Hey Boo: Harper Lee and To Kill a Mockingbird (DVD Review)
25 Jul, 2011 By: Mike ClarkFirst Run
Documentary
Box Office $0.03 million
$24.95 DVD
Not rated.
Writer-director Mary Murphy’s appreciation of all things Mockingbird has to be the most appealing book junkie’s documentary (or movie of any kind) since 2002’s The Stone Reader — and she had to pull off this feat with a huge crater in the middle of her picture. That would be author (Nelle) Harper Lee’s total abstinence from interviews since a New York radio Q&A in 1964, which Murphy’s portrait samples generously.
Assumed to be something like the no-nonsense tomboy “Scout” narrator she invented for the only novel she ever wrote, Lee turns out to be something of a “Boo” Radley — the elusive key character Robert Duvall played in the 1962 movie version of the book (his big-screen debut). In her own milieu, Lee hasn’t been a recluse, and no one has had any trouble spotting her walking around hometown Monroeville, AL. It’s just that she doesn’t like to speak in public — and more recently has been severely impaired by a stroke and significant blindness (something the documentary doesn’t address).
Murphy gets around this narrative void by approaching the novel and its influence from almost every angle and by having scored a couple direct coups. One was landing the participation of Lee’s older sister Alice Lee — who, though 99 and severely hearing-impaired, is so mentally sharp that she works several hours every day. The other was Universal OK-ing the use of substantial clips from its movie version, which many (Lee herself and interviewed Oprah Winfrey are just two) regard as one of the most satisfactory movies ever made from a major novel. I hope the studio is working on a commemorative Blu-ray edition of Mockingbird because Russell Harlan’s black-and-white photography got an Oscar nomination — the same year he got an additional nom for shooting Technicolor Hatari! (an amazing dual feat).
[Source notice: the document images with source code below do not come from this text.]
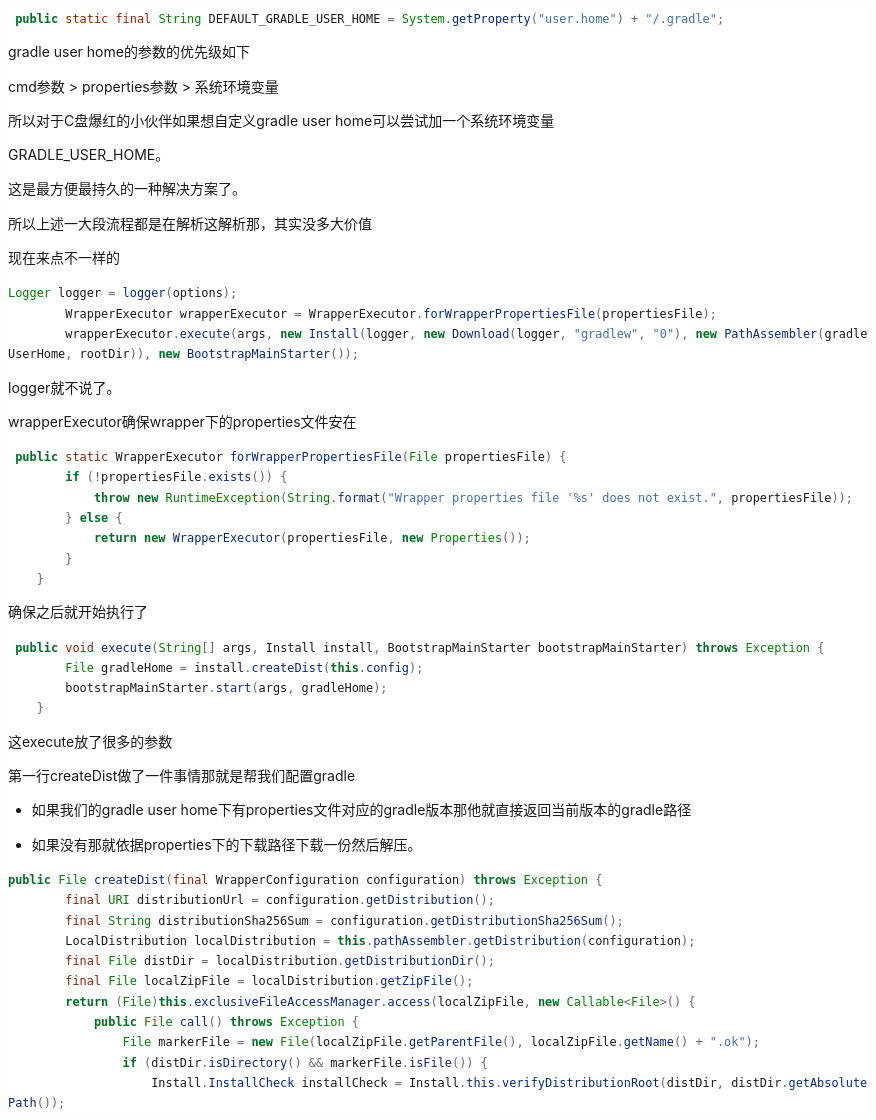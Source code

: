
 ```java
 public static final String DEFAULT_GRADLE_USER_HOME = System.getProperty("user.home") + "/.gradle";
```

gradle user home的参数的优先级如下

cmd参数 > properties参数 > 系统环境变量

所以对于C盘爆红的小伙伴如果想自定义gradle user home可以尝试加一个系统环境变量

GRADLE_USER_HOME。

这是最方便最持久的一种解决方案了。

所以上述一大段流程都是在解析这解析那，其实没多大价值

现在来点不一样的

```java
Logger logger = logger(options);
        WrapperExecutor wrapperExecutor = WrapperExecutor.forWrapperPropertiesFile(propertiesFile);
        wrapperExecutor.execute(args, new Install(logger, new Download(logger, "gradlew", "0"), new PathAssembler(gradleUserHome, rootDir)), new BootstrapMainStarter());
```

logger就不说了。

wrapperExecutor确保wrapper下的properties文件安在

```java
 public static WrapperExecutor forWrapperPropertiesFile(File propertiesFile) {
        if (!propertiesFile.exists()) {
            throw new RuntimeException(String.format("Wrapper properties file '%s' does not exist.", propertiesFile));
        } else {
            return new WrapperExecutor(propertiesFile, new Properties());
        }
    }
```

确保之后就开始执行了

```java
 public void execute(String[] args, Install install, BootstrapMainStarter bootstrapMainStarter) throws Exception {
        File gradleHome = install.createDist(this.config);
        bootstrapMainStarter.start(args, gradleHome);
    }
```

这execute放了很多的参数

第一行createDist做了一件事情那就是帮我们配置gradle

- 如果我们的gradle user home下有properties文件对应的gradle版本那他就直接返回当前版本的gradle路径

- 如果没有那就依据properties下的下载路径下载一份然后解压。

```java
public File createDist(final WrapperConfiguration configuration) throws Exception {
        final URI distributionUrl = configuration.getDistribution();
        final String distributionSha256Sum = configuration.getDistributionSha256Sum();
        LocalDistribution localDistribution = this.pathAssembler.getDistribution(configuration);
        final File distDir = localDistribution.getDistributionDir();
        final File localZipFile = localDistribution.getZipFile();
        return (File)this.exclusiveFileAccessManager.access(localZipFile, new Callable<File>() {
            public File call() throws Exception {
                File markerFile = new File(localZipFile.getParentFile(), localZipFile.getName() + ".ok");
                if (distDir.isDirectory() && markerFile.isFile()) {
                    Install.InstallCheck installCheck = Install.this.verifyDistributionRoot(distDir, distDir.getAbsolutePath());
```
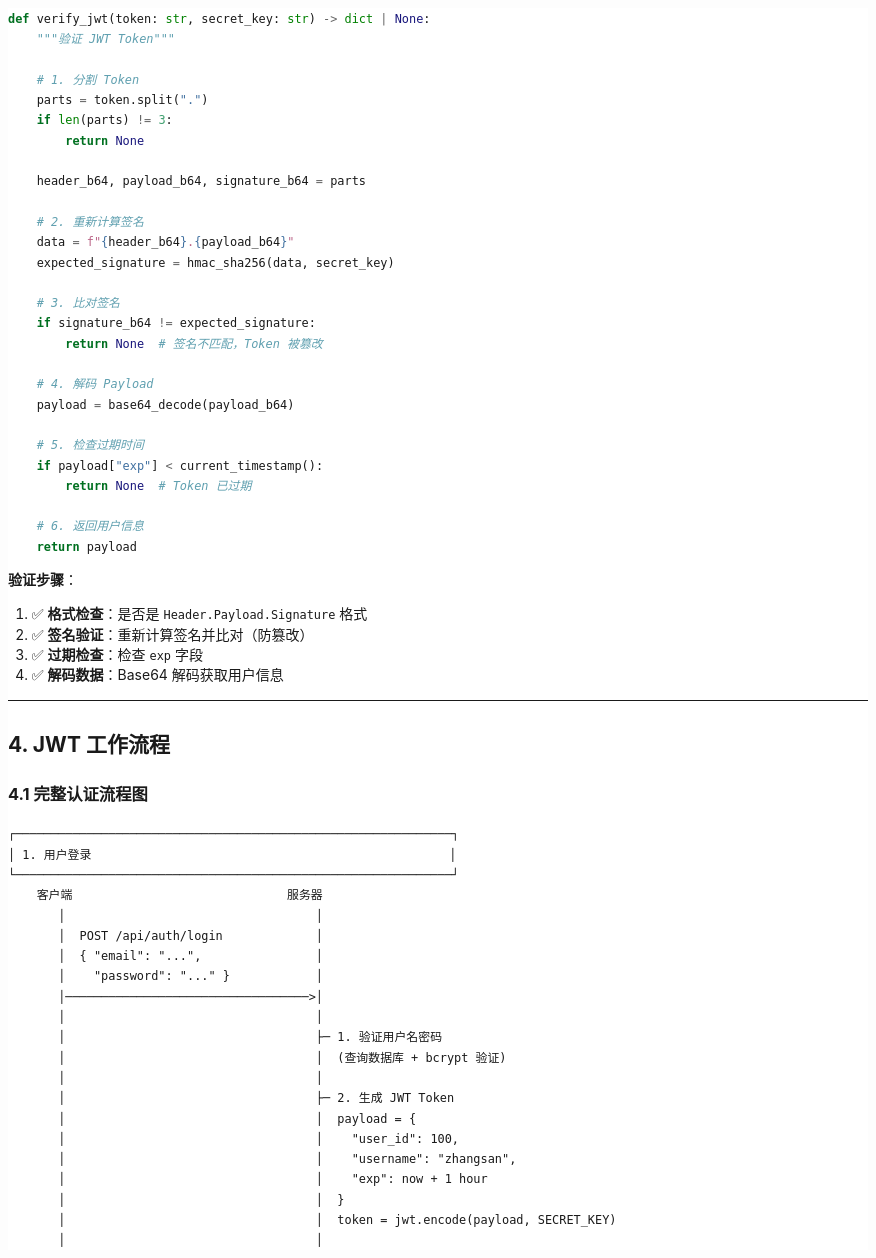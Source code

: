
```python
def verify_jwt(token: str, secret_key: str) -> dict | None:
    """验证 JWT Token"""

    # 1. 分割 Token
    parts = token.split(".")
    if len(parts) != 3:
        return None

    header_b64, payload_b64, signature_b64 = parts

    # 2. 重新计算签名
    data = f"{header_b64}.{payload_b64}"
    expected_signature = hmac_sha256(data, secret_key)

    # 3. 比对签名
    if signature_b64 != expected_signature:
        return None  # 签名不匹配，Token 被篡改

    # 4. 解码 Payload
    payload = base64_decode(payload_b64)

    # 5. 检查过期时间
    if payload["exp"] < current_timestamp():
        return None  # Token 已过期

    # 6. 返回用户信息
    return payload
```

**验证步骤**：
1. ✅ **格式检查**：是否是 `Header.Payload.Signature` 格式
2. ✅ **签名验证**：重新计算签名并比对（防篡改）
3. ✅ **过期检查**：检查 `exp` 字段
4. ✅ **解码数据**：Base64 解码获取用户信息

---

## 4. JWT 工作流程

### 4.1 完整认证流程图

```
┌─────────────────────────────────────────────────────────────┐
│ 1. 用户登录                                                  │
└─────────────────────────────────────────────────────────────┘
    客户端                              服务器
       │                                   │
       │  POST /api/auth/login             │
       │  { "email": "...",                │
       │    "password": "..." }            │
       │──────────────────────────────────>│
       │                                   │
       │                                   ├─ 1. 验证用户名密码
       │                                   │  (查询数据库 + bcrypt 验证)
       │                                   │
       │                                   ├─ 2. 生成 JWT Token
       │                                   │  payload = {
       │                                   │    "user_id": 100,
       │                                   │    "username": "zhangsan",
       │                                   │    "exp": now + 1 hour
       │                                   │  }
       │                                   │  token = jwt.encode(payload, SECRET_KEY)
       │                                   │
```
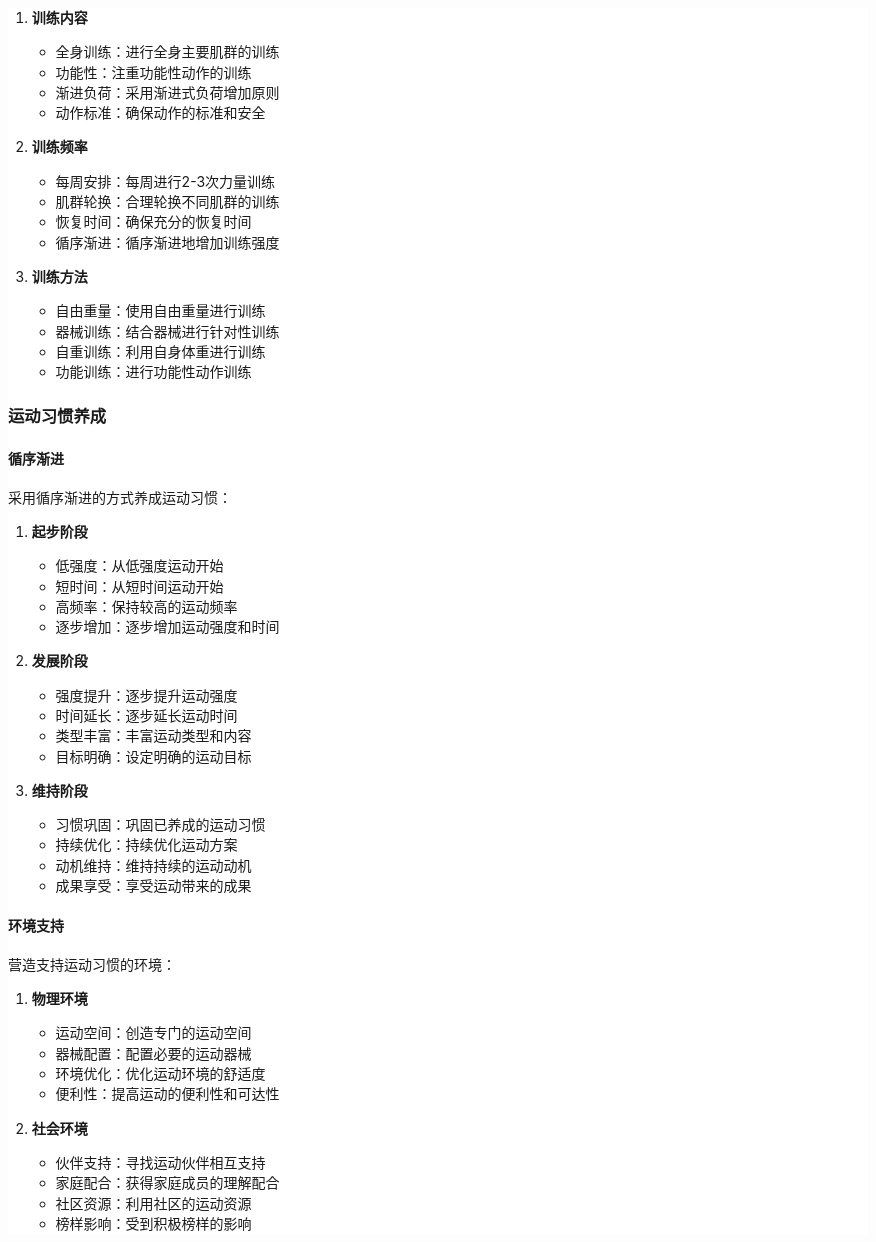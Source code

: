 1. **训练内容**
   - 全身训练：进行全身主要肌群的训练
   - 功能性：注重功能性动作的训练
   - 渐进负荷：采用渐进式负荷增加原则
   - 动作标准：确保动作的标准和安全

2. **训练频率**
   - 每周安排：每周进行2-3次力量训练
   - 肌群轮换：合理轮换不同肌群的训练
   - 恢复时间：确保充分的恢复时间
   - 循序渐进：循序渐进地增加训练强度

3. **训练方法**
   - 自由重量：使用自由重量进行训练
   - 器械训练：结合器械进行针对性训练
   - 自重训练：利用自身体重进行训练
   - 功能训练：进行功能性动作训练

### 运动习惯养成

#### 循序渐进
采用循序渐进的方式养成运动习惯：

1. **起步阶段**
   - 低强度：从低强度运动开始
   - 短时间：从短时间运动开始
   - 高频率：保持较高的运动频率
   - 逐步增加：逐步增加运动强度和时间

2. **发展阶段**
   - 强度提升：逐步提升运动强度
   - 时间延长：逐步延长运动时间
   - 类型丰富：丰富运动类型和内容
   - 目标明确：设定明确的运动目标

3. **维持阶段**
   - 习惯巩固：巩固已养成的运动习惯
   - 持续优化：持续优化运动方案
   - 动机维持：维持持续的运动动机
   - 成果享受：享受运动带来的成果

#### 环境支持
营造支持运动习惯的环境：

1. **物理环境**
   - 运动空间：创造专门的运动空间
   - 器械配置：配置必要的运动器械
   - 环境优化：优化运动环境的舒适度
   - 便利性：提高运动的便利性和可达性

2. **社会环境**
   - 伙伴支持：寻找运动伙伴相互支持
   - 家庭配合：获得家庭成员的理解配合
   - 社区资源：利用社区的运动资源
   - 榜样影响：受到积极榜样的影响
It is sometimes forgotten that Mockingbird was published in 1960, before the Civil Rights movement hit full force with the Freedom Riders and sit-down protests at Southern luncheon counters. While protestors were affecting change in their own way — interviewed former activist Andrew Young admits that, at first, he took a kind of “I’m too busy living this to read a novel about it” attitude — Lee was distilling her own experiences about racial attitudes in the small-town South and basing her Atticus Finch lawyer character (Scout is his daughter) on her own father. Working as an airline ticket agent in New York City, Lee received a remarkable Christmas gift in 1956 from friends Michael and Joy Brown (both interviewed here). They staked her to a year of not having to work a regular job so she could work on any writing project she wanted.
The documentary approaches Mockingbird from the angles of the racial progress it portended; as a work of Southern literature (many Southern writers weigh in); as a formative experience for other well-known folks (Winfrey, Rosanne Cash, Tom Brokaw); and as the source of a movie that will turn 50 next year. Mary Badham — who, in one of the great casting strokes ever, was first “discovered” and then chosen to play Scout — recollects what has to have been the key experience of her professional life (like Lee, she remained a lifelong friend of Gregory Peck, who won his Oscar for Mockingbird). There’s also the Lee real-life experience that eventually led to her being portrayed on screen by Catherine Keener in 2005’s Capote and by Sandra Bullock in the following year’s Infamous. This was, of course, the author’s childhood friendship with visiting next-door neighbor Truman Capote, which led to her accompanying him to Kansas when he was researching In Cold Blood. The basis for the novel’s “Dill” character, Capote (and his jealousies over Lee’s success) do not come off well here, and one can just imagine what Leigh thought of her eventual ex-friend’s sycophantic suck-ups at Studio 54.
About the only aspect Murphy misses is the persistent effort by congenital doofuses in various states (usually with minimal electoral votes) to ban Mockingbird from libraries. I’ve had this lifelong fantasy to see — just once — someone interview the high school English teachers of such perpetrators. You can just hear it: “Got straight ‘Ds’ — and that was charity because mom was on the school board; couldn’t parse a sentence, even if someone was threatening to kill his pit bull; confused Henry James with Jesse; wrote his term paper on Pat Robertson.” This important omission aside, every book you’ve ever liked and admired should have its on-screen day in similar fashion.